Most YAs I know don't own a CD player, and merely use an audiobook on CD as a vehicle to rip the title onto an MP3 player. Adults who look at the usage of audiobooks on CD to make assumptions about the potential for YA use of audiobooks neglect the reality of YA media use. For many YAs, the CD is just as dead as the cassette. Be sure to read the July 28 New York Times story Say So Long to an Old Companion: Cassette Tapes - good coverage of slow death of audiobooks on cassette, featuring Hachette's cassette wake.

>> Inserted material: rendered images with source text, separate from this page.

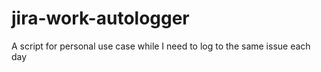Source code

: # jira-work-autologger
A script for personal use case while I need to log to the same issue each day
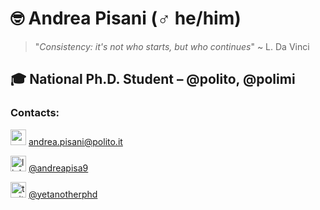<!--## Hi there 👋-->

<!--
**andreapisa9/andreapisa9** is a ✨ _special_ ✨ repository because its `README.md` (this file) appears on your GitHub profile.

Here are some ideas to get you started:

- 🔭 I’m currently working on ...
- 🌱 I’m currently learning ...
- 👯 I’m looking to collaborate on ...
- 🤔 I’m looking for help with ...
- 💬 Ask me about ...
- 📫 How to reach me: ...
- 😄 Pronouns: ...
- ⚡ Fun fact: ...
-->
# 🤓 Andrea Pisani (♂︎ he/him)

> "*Consistency: it's not who starts, but who continues*"
> ~ L. Da Vinci

## 🎓 National Ph.D. Student – @polito, @polimi
### Contacts:
<img src="https://github.com/andreapisa9/andreapisa9/assets/75833424/084c905f-cf85-43c1-b720-dcea18917df0" alt="mail_icon" width="25em"/> [andrea.pisani@polito.it](mailto:andrea.pisani@polito.it)

<img src="https://github.com/andreapisa9/andreapisa9/assets/75833424/67febe2d-37f9-48e4-82e7-3bfd8ca71d7c" alt="linkedin_icon" width="25em"/> [@andreapisa9](linkedin.com/in/andreapisa9/)

<img src="https://github.com/andreapisa9/andreapisa9/assets/75833424/e17f40a6-a6ac-42cc-b828-ed5c617157e5" alt="twitter_icon" width="25em"/> [@yetanotherphd](twitter.com/yetanotherphd)

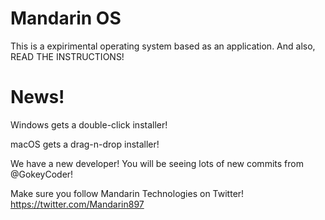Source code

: # Mandarin OS
This is a expirimental operating system based as an application. And also, READ THE INSTRUCTIONS!

# News!
Windows gets a double-click installer!

macOS gets a drag-n-drop installer!

We have a new developer! You will be seeing lots of new commits from @GokeyCoder!

Make sure you follow Mandarin Technologies on Twitter!  https://twitter.com/Mandarin897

In the Times article, Recorded Book's Brian Downing predicts the cassette's last gasp will be in three year's time. Oddly, three years is my prediction of when cell phones will be the primary audiobook player.
So many predictions and marketing decisions about audiobooks are focused through an adult's eye - which, like my own, are often wearing reading glasses! I'd love to see more decisions based on the input of teens & kids - perhaps using the model of ALA's participation of teens in the deliberations of the Best Books for Young Adults committee meetings. Here's a great VOYA article on YALSA's Power of Radically Trusting Teens.

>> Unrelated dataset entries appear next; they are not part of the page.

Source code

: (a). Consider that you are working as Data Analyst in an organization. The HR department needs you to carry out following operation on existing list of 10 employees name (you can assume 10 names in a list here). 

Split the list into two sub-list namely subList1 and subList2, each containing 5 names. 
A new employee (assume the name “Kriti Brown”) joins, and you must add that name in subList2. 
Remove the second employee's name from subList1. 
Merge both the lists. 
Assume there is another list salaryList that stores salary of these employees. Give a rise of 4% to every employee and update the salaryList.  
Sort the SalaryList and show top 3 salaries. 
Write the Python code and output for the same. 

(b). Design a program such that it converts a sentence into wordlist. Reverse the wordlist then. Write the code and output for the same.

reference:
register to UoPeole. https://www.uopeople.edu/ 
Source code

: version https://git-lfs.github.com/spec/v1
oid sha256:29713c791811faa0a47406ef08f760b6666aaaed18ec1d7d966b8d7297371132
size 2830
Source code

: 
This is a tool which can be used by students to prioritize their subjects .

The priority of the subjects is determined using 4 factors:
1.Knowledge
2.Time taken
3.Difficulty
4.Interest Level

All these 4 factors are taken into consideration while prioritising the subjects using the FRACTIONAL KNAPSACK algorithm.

I've got a question that I will be asking my student audiobook listeners: "When you rip an audiobook on CD to your iPod as a single audio file, how do you feel about the side tag announcement?" I'm betting that the disruption of the audiobook by the announcement "This is the end of CD one" is a major annoyance for listeners who live totally in the digital world, and have not developed their audiobook listening habits on cassettes whose format necessitated such tags.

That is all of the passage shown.